Authors and god(s)

You don’t see much of the omniscient narrator these days. Remember how an author used to take you into a room and let you see the thoughts of everyone in there? That type of writing fell into disrepute and became confused with “head-hopping,” which is the practice of switching point-of-view characters within a single scene.
I’ve been wondering, is there a relationship between religious belief and use of the omniscient narrator? Would a person who doesn’t believe in an all-knowing, ever-present Creator use a narrator with those qualities? Did the change to single points of view in fiction have anything to do with the decline of religion? Is there a link between spiritual beliefs and literary trends?
There has probably been a study on this topic. I haven’t found one yet, but I did see a journal article by William Nelles called “Omniscience for Atheists: Or, Jane Austen’s Infallible Narrator.”

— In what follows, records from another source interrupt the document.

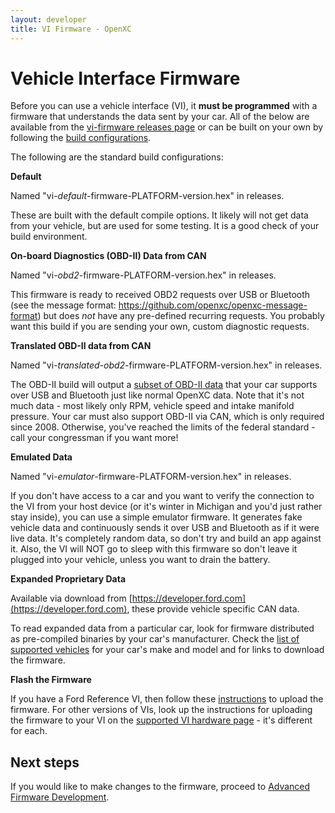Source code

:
 ```yaml
---
layout: developer
title: VI Firmware - OpenXC
---
```


<div class="page-header">
    <h1>Vehicle Interface Firmware</h1>
</div>

Before you can use a vehicle interface (VI), it <strong>must be programmed</strong>
with a firmware that understands the data sent by your car. All of the below are
available from the [vi-firmware releases page](https://github.com/openxc/vi-firmware/releases)
or can be built on your own by following the
[build configurations](http://vi-firmware.openxcplatform.com/en/master/compile/example-builds.html#default-build).

The following are the standard build configurations:

**Default**

Named "vi-<i>default</i>-firmware-PLATFORM-version.hex" in releases.

These are built with the default compile options. It likely will not get
data from your vehicle, but are used for some testing. It is a good check
of your build environment.

**On-board Diagnostics (OBD-II) Data from CAN**

Named "vi-<i>obd2</i>-firmware-PLATFORM-version.hex" in releases.

This firmware is ready to received OBD2 requests over USB or Bluetooth (see the
message format: https://github.com/openxc/openxc-message-format) but does *not*
have any pre-defined recurring requests. You probably want this build if you are
sending your own, custom diagnostic requests.

**Translated OBD-II data from CAN**

Named "vi-<i>translated-obd2</i>-firmware-PLATFORM-version.hex" in releases.

The OBD-II build will output a [subset of OBD-II data](https://github.com/openxc/vi-firmware/blob/master/src/obd2.cpp#L39) that
your car supports over USB and Bluetooth just like normal OpenXC data. Note that
it's not much data - most likely only RPM, vehicle speed and intake manifold
pressure. Your car must also support OBD-II via CAN, which is only required
since 2008. Otherwise, you've reached the limits of the federal standard - call
your congressman if you want more!

**Emulated Data**

Named "vi-<i>emulator</i>-firmware-PLATFORM-version.hex" in releases.

If you don't have access to a car and you want to verify the connection to the
VI from your host device (or it's winter in Michigan and you'd just rather stay
inside), you can use a simple emulator firmware. It generates
fake vehicle data and continuously sends it over USB and Bluetooth as if it were
live data. It's completely random data, so don't try and build an app against
it. Also, the VI will NOT go to sleep with this firmware so don't leave it
plugged into your vehicle, unless you want to drain the battery.

**Expanded Proprietary Data**

Available via download from [https://developer.ford.com](https://developer.ford.com),
these provide vehicle specific CAN data.

To read expanded data from a particular car, look for firmware distributed as
pre-compiled binaries by your car's manufacturer. Check the [list of supported
vehicles](/hardware/vehicles.html) for your car's make and model and for links
to download the firmware.

**Flash the Firmware**

If you have a Ford Reference VI, then follow these
[instructions](http://vi.openxcplatform.com/firmware/programming/usb.html)
to upload the firmware. For other versions of VIs, look up the instructions for uploading the
firmware to your VI on the [supported VI hardware
page](/vehicle-interface/hardware.html) - it's different for each.


<div class="page-header">
    <h2>Next steps</h2>
</div>

If you would like to make changes to the firmware, proceed to [Advanced Firmware Development](/firmware/advanced-intro.html).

I didn’t learn much about atheism from the article. I skimmed over a page littered with words such as heterodiegetic, omnitemporal, and anachrony. In fact, I skimmed all the way to the concluding paragraph, in which the author finally demonstrated atheism by saying, “The template for the narrator in Austen is not at all a Godlike omniscience, but a very human skill…observation.”
And with that I observe that it’s after midnight and my original question remains unanswered. I think I’ll accept the mystery and rely on faith, at least for now.